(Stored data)
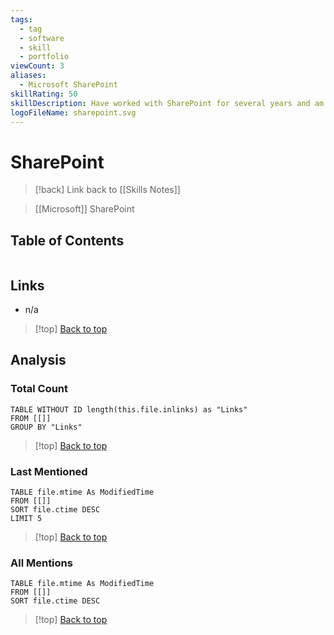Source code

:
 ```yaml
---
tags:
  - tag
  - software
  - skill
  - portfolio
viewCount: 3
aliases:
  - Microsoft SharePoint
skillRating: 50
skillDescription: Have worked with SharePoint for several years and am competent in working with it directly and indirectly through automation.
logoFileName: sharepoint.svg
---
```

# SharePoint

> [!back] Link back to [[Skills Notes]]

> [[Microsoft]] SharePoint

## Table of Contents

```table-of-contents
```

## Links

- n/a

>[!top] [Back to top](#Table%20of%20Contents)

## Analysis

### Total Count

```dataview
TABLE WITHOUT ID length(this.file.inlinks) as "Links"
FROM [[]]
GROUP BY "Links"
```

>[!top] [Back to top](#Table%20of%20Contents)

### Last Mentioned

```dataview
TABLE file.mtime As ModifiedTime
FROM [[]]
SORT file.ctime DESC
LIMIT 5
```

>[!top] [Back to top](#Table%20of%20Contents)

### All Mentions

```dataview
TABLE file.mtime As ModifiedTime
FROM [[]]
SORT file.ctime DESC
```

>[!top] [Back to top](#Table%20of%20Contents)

==

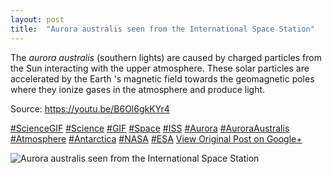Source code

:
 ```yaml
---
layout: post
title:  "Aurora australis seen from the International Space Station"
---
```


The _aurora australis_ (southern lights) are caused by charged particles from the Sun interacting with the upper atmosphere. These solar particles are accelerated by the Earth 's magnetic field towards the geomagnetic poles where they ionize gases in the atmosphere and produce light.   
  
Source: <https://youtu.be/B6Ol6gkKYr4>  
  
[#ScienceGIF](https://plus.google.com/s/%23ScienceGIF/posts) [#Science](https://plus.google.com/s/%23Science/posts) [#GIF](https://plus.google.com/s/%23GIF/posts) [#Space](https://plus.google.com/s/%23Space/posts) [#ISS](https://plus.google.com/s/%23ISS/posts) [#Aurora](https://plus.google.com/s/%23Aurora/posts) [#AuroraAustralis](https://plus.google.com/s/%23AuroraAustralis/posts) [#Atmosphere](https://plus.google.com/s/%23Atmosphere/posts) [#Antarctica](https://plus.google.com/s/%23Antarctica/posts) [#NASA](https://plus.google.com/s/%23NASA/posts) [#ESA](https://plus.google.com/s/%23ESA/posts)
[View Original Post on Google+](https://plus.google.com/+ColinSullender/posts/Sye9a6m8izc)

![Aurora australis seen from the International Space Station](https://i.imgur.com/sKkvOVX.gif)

**WHAT YOU HAVE TO DO:** Beginning at the line with "Source: <https://youtu.be/B6Ol6gkKYr4>" and ending at the line with "International Space Station](https://i.imgur.com/sKkvOVX.gif)", reproduce each line of the data above exactly, and add no other lines.

**ANSWER:**
Source: <https://youtu.be/B6Ol6gkKYr4>  
  
[#ScienceGIF](https://plus.google.com/s/%23ScienceGIF/posts) [#Science](https://plus.google.com/s/%23Science/posts) [#GIF](https://plus.google.com/s/%23GIF/posts) [#Space](https://plus.google.com/s/%23Space/posts) [#ISS](https://plus.google.com/s/%23ISS/posts) [#Aurora](https://plus.google.com/s/%23Aurora/posts) [#AuroraAustralis](https://plus.google.com/s/%23AuroraAustralis/posts) [#Atmosphere](https://plus.google.com/s/%23Atmosphere/posts) [#Antarctica](https://plus.google.com/s/%23Antarctica/posts) [#NASA](https://plus.google.com/s/%23NASA/posts) [#ESA](https://plus.google.com/s/%23ESA/posts)
[View Original Post on Google+](https://plus.google.com/+ColinSullender/posts/Sye9a6m8izc)

![Aurora australis seen from the International Space Station](https://i.imgur.com/sKkvOVX.gif)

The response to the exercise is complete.